Il 2008 inizia così, con una bella spruzzata di neve sulla periferia di Settimo Torinese (come in molti altri luoghi del centro nord). Ovviamente la foppa di cui sopra non ha alcuna velleità artistica (ci mancherebbe): sono due scatti fatti in fretta e furia mentre la caffettiera era sul fuoco. Mi bastavano per ricordare questo risveglio.
La neve ha sempre avuto il compito ingrato di mascherare gli errori e le brutture dell'uomo. Ma non è nevicato abbastanza, a Settimo, questa notte. Camminando verso l'auto parcheggiata per strada, i miei passi scoprivano l'asfalto coperto da uno strato troppo sottile di neve, mostrando il bitume bagnato, scabroso e grigio.
Non mi interessa né intendo scrivere uno bilancio dell'anno passato. Dio me ne scampi. Ci sono stati eventi personali troppo belli e importanti per stilare una banale lista a mo' di servizio di fine anno della CNN.
Tuttavia, la neve che per poche ore ricopre le strade le case le auto in sosta, e si spazza via con la suola delle scarpe, continua a tornarmi in mente.

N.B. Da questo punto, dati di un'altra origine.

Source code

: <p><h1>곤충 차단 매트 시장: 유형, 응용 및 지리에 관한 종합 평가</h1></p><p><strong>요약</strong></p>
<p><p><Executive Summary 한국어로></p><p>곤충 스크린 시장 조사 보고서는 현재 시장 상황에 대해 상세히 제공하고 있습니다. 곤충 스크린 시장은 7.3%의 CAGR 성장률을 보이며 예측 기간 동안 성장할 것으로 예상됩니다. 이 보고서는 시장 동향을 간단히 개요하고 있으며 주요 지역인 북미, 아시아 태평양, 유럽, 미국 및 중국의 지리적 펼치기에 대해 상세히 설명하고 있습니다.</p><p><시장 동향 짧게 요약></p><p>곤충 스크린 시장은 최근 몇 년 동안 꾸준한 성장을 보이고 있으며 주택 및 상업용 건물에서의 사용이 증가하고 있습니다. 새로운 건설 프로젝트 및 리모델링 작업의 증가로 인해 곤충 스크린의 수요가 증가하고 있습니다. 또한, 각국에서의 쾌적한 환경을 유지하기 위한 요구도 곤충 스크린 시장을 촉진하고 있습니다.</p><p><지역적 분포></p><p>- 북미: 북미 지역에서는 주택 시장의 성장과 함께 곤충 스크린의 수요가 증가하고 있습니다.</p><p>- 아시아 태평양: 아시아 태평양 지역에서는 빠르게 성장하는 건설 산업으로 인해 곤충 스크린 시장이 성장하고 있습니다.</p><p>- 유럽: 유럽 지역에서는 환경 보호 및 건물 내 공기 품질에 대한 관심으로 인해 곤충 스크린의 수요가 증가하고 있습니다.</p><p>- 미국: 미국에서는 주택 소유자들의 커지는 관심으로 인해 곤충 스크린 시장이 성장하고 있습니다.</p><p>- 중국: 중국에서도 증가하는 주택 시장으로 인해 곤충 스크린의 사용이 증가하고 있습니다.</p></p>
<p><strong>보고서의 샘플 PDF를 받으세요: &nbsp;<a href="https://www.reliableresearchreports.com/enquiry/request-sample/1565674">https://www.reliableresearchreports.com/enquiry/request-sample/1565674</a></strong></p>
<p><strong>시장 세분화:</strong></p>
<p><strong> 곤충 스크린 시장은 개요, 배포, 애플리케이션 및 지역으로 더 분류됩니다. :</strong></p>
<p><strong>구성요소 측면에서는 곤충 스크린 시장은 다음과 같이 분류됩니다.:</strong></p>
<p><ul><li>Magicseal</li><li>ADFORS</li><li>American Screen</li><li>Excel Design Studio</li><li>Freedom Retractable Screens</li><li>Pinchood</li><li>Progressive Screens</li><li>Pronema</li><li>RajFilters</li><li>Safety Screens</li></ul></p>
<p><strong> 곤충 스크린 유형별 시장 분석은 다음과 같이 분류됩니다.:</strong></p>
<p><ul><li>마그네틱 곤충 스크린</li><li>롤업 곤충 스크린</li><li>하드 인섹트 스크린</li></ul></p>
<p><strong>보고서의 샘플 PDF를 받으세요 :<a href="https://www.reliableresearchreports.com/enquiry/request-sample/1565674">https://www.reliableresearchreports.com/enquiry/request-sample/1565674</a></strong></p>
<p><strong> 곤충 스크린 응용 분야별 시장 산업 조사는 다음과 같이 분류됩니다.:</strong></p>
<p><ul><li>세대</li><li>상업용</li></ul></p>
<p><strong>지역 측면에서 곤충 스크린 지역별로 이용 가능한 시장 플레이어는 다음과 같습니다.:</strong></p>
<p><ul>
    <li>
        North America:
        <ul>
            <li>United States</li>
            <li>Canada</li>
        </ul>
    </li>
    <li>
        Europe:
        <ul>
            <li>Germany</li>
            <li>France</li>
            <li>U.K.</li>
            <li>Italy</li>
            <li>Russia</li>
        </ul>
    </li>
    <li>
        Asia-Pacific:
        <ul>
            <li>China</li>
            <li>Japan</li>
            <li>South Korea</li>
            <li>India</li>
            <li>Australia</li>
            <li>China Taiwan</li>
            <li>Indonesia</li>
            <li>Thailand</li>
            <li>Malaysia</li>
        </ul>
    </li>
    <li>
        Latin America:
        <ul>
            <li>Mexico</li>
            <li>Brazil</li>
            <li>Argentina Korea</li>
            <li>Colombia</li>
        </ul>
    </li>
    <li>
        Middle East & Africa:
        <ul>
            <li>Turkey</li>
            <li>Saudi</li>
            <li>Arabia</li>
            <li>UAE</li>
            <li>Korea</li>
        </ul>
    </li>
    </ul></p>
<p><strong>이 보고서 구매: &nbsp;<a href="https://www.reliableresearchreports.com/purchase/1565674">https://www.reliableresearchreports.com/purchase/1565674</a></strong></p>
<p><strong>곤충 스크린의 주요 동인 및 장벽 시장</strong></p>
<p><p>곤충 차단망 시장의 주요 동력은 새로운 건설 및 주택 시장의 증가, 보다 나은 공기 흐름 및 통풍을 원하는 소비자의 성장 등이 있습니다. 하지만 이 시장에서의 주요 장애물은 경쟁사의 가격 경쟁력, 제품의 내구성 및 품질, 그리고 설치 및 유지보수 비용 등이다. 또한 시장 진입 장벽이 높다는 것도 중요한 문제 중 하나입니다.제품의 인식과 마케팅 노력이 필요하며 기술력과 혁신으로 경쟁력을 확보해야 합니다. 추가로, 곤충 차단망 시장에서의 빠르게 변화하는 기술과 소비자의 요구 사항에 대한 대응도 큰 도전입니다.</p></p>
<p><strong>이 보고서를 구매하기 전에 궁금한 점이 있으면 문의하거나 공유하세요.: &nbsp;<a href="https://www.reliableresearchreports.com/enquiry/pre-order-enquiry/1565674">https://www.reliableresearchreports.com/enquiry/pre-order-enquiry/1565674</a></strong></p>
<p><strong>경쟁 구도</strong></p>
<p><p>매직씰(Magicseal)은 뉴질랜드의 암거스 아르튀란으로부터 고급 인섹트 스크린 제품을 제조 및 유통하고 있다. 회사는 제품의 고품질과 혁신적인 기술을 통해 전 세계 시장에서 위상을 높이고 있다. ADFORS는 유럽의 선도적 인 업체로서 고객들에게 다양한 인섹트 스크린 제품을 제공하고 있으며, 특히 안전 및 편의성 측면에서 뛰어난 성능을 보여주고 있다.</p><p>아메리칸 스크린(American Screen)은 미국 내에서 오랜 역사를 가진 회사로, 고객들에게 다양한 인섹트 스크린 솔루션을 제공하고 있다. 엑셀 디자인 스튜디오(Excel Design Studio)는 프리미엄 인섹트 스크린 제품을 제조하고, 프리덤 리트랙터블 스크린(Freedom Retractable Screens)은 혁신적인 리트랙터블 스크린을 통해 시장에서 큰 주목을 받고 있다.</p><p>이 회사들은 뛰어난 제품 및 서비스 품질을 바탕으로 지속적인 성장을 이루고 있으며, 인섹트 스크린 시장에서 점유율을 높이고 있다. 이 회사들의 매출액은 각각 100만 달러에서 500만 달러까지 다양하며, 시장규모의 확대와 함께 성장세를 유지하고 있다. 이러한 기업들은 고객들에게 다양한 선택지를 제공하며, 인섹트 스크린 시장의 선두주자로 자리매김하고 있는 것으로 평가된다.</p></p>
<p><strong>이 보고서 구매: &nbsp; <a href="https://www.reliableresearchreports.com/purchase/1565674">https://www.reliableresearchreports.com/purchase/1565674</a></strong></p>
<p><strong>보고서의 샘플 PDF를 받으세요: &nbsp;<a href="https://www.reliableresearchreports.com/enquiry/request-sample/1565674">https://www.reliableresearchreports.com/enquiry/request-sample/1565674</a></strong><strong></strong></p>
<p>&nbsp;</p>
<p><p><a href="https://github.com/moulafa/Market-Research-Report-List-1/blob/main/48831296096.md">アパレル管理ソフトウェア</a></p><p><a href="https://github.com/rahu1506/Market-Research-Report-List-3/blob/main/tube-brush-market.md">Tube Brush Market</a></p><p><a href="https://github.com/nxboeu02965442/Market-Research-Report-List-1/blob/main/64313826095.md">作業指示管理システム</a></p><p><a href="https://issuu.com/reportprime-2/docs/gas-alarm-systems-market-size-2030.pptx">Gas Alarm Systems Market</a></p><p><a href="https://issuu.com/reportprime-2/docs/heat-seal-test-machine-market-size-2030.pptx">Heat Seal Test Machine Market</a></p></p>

Sta diventando una piccola ossessione. Molti aspetti della mia vita di migrante possono essere riassunti e descritti con la metafora della neve sottile. Ho dovuto rassegnarmi di fronte all'evidenza di una rete sociale di amicizie che va via via riducendosi per dimensione, portata e affidabilità, come se le maglie diventassero progressivamente più larghe perché alcuni nodi stano cedendo o si sono già rotti. Così, un'amara solitudine di fondo ha preso il posto delle belle parole del passato.
Penso di avere, in alcuni momenti, mitizzato e idealizzato la mia provenienza: la città dove sono nato e vissuto, le persone che ancora sono là perché vi sono tornate o non si sono mai mosse. Ho a lungo sperato che tutto ciò per cui ho speso impegno e energia - principalmente mantenere in vita amicizie geograficamente remote - avrebbe dato, un giorno, i suoi frutti. Già: come il grano sotto la neve. Avevo la speranza che, una volta disciolta la neve, il grano uscisse dalla terra e portasse frutto, e con il frutto il pane. Invece, spostando di poco la neve, non è sempre terra fertile quella che si vede, ma asfalto e cemento. Duro, grigio, senza vita.
La neve fa quello che può, e rende tutte le cose uguali per forma e per colore: coperta di bianco, la mia vecchia auto non è così dissimile dalla Lexus parcheggiata accanto; le strade della periferia dove vivo sono bianche come quelle del centro. E' già pomeriggio, e continua a scendere, lenta e silenziosa. È tutto bello, qui intorno, finché non si scioglie.
La vita, la vera vita senza speranze ingenue, inizia quando il sole o i passi portano via lo strato sottile della neve di gennaio, e scoprono le cose per quello che sono. Asfalto, rifiuti, e qualche erbaccia.